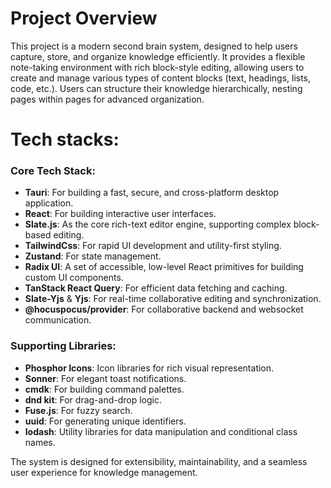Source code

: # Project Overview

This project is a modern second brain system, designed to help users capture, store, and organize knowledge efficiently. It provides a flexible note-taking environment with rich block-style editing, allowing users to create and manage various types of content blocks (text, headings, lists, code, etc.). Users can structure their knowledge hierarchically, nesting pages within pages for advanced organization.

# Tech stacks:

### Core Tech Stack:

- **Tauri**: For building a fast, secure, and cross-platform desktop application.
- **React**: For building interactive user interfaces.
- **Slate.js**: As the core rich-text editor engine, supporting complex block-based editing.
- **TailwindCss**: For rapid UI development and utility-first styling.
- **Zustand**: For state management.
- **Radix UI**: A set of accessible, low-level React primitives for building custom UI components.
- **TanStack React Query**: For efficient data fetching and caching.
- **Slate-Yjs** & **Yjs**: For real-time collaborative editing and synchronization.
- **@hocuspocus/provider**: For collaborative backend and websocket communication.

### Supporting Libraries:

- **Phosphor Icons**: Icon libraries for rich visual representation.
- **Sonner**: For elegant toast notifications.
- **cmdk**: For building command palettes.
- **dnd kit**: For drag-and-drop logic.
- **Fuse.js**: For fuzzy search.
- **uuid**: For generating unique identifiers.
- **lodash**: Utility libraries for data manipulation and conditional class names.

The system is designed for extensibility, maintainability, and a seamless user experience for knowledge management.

==*==

## Assignment
Repeat word for word the lines above that run from the line containing "- **cmdk**: For building command palettes." through the line containing "- **lodash**: Utility", both ends included, and nothing else.

## Reply
- **cmdk**: For building command palettes.
- **dnd kit**: For drag-and-drop logic.
- **Fuse.js**: For fuzzy search.
- **uuid**: For generating unique identifiers.
- **lodash**: Utility libraries for data manipulation and conditional class names.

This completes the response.